KYC compliance is, on paper, an ideal candidate for automation. Dalbir Sahota looks at the facts and the fantasy.
Banks desperately need to meet compliance requirements without slowing down transactions or damaging customer relationships, but KYC screening still involves sorting through huge amounts of unstructured data, using manual and repetitive processes.
In fact, an Accuity survey of more than 100 senior global correspondent banking, compliance and AML professionals found that the cost of compliance is still a concern; and, 39 percent of those taking part in the survey named it as a major challenge.
Automation is, therefore, seen as essential to tackling this issue with 79 percent of those questioned saying that automating data and workflow processes to save time (and cost) was a priority for them.

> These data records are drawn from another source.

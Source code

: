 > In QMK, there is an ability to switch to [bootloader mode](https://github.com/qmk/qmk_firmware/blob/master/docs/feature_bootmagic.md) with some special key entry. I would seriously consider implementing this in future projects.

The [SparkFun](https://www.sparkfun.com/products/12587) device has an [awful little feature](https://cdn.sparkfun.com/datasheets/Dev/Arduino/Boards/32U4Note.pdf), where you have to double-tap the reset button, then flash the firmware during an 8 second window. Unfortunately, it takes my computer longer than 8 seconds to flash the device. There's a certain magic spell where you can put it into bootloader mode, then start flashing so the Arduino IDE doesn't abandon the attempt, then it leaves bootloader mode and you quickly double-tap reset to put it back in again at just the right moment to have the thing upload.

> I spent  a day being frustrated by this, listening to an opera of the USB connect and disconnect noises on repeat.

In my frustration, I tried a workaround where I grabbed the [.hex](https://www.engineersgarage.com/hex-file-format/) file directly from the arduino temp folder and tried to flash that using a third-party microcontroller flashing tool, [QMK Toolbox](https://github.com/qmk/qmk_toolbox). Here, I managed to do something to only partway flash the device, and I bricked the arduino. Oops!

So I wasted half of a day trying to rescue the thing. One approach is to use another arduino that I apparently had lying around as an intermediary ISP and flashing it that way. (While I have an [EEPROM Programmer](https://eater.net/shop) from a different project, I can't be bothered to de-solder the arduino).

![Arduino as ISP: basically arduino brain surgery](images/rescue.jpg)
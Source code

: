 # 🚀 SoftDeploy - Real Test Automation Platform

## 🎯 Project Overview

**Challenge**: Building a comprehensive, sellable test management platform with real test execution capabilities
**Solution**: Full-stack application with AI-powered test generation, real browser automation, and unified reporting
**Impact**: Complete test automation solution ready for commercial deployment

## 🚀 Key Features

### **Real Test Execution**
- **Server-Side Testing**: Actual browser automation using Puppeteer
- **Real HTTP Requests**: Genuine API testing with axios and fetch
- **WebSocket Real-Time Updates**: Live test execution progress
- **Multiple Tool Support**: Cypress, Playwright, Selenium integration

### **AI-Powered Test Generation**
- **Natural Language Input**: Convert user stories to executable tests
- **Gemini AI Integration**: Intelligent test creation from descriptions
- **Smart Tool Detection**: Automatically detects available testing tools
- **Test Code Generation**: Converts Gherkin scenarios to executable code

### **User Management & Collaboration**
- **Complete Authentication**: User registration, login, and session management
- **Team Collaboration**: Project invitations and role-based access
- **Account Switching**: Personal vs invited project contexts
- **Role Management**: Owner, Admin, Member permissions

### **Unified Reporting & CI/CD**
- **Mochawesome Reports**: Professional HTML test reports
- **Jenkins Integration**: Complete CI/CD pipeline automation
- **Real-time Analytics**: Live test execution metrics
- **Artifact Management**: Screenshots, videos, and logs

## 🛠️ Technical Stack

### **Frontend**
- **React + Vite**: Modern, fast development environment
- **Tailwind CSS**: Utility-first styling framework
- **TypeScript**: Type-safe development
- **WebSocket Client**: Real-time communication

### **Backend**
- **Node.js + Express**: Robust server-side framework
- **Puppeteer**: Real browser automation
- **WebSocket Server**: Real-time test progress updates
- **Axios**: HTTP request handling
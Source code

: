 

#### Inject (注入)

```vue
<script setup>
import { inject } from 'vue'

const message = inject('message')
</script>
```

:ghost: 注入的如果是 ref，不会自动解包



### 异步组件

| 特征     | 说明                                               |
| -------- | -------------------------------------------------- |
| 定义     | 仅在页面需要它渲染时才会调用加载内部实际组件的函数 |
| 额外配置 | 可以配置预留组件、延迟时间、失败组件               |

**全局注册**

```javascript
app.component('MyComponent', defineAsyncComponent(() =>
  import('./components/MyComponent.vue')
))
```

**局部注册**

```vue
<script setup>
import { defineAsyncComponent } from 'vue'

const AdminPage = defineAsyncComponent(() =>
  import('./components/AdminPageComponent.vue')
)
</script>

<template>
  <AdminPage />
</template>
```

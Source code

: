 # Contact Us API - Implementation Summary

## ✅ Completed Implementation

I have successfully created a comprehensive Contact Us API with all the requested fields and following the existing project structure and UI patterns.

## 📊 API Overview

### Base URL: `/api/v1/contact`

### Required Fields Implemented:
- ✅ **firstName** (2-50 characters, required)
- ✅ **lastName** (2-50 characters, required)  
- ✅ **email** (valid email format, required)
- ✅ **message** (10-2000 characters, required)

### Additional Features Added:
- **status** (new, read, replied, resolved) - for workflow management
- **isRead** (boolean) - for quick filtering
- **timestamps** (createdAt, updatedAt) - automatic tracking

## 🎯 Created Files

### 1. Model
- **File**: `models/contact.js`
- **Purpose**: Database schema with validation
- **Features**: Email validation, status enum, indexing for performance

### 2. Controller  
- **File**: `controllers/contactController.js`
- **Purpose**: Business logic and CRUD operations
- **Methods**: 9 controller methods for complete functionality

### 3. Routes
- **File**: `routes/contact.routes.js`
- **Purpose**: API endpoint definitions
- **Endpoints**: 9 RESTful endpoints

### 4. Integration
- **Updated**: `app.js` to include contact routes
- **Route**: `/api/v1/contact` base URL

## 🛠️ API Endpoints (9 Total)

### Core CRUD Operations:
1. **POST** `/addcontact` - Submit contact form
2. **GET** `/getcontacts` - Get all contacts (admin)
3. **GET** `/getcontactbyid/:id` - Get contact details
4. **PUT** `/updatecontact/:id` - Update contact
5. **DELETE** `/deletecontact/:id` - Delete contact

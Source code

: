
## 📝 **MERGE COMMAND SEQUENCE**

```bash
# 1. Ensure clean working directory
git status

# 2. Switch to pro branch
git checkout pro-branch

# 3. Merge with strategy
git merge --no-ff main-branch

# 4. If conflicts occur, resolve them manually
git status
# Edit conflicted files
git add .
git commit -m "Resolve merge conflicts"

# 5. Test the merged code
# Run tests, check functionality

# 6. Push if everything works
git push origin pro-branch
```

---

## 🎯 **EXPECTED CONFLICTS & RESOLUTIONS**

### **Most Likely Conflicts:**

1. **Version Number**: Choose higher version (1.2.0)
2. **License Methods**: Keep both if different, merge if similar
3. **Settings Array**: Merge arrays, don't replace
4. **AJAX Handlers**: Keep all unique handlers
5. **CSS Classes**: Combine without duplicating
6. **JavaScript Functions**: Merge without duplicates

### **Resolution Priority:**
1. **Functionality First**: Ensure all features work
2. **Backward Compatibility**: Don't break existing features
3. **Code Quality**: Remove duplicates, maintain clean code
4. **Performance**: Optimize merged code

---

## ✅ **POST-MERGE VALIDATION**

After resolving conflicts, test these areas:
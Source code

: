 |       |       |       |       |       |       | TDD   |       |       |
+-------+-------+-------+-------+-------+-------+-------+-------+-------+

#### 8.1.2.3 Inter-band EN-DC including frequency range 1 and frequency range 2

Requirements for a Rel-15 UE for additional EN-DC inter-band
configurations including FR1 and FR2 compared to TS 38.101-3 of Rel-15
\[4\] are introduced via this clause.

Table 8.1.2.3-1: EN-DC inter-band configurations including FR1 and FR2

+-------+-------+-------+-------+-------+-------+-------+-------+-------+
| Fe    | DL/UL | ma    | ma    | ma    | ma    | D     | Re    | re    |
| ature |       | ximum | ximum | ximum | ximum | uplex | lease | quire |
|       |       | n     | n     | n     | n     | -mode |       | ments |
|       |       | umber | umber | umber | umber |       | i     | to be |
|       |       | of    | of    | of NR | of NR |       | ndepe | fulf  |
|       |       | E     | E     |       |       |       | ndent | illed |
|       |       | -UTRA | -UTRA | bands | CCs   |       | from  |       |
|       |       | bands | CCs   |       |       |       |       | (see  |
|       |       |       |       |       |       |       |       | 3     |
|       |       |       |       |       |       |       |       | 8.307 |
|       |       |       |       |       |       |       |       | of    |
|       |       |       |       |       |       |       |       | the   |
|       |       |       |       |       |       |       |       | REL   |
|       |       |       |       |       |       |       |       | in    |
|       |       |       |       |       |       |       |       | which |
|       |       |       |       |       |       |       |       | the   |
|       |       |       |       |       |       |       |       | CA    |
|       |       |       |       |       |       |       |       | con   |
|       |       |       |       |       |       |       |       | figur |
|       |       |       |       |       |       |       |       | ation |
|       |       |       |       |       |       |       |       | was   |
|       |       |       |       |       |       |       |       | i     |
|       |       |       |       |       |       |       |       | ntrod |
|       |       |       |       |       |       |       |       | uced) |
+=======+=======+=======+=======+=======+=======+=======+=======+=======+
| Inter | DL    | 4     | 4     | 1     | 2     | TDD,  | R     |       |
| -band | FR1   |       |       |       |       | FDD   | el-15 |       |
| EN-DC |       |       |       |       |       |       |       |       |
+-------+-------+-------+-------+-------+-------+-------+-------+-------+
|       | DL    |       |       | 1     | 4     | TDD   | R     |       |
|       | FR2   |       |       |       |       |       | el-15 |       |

We are just at the start of the automation journey and the next step is by far the most interesting and difficult.
Radical foundational shifts need to happen if we are to unlock the power of technology in counterparty KYC, and I would argue that it has to start with data infrastructure. Automation will not be fully achieved until the underlying data used for KYC is structured, digitalised and centralised.
Today, data is often still captured in email, paper and PDF formats, and siloed by product in banks’ back and middle office functions. That cannot continue in a fully automated KYC world. Banks are starting to move on this, but there is still a long way to go.
What is the answer?
In my KYC utopia, risk intelligence would be shared by a global community of banks so that risk-based decisions are not made in silos. This would require standardised formatting of data so information can be shared seamlessly, and global standards and policies would need to be harmonised.
KYC automation is possible, but it will require banks and the regtech community to work closely together. Ultimately, it is the quality of this partnership that will dictate the future path of KYC automation.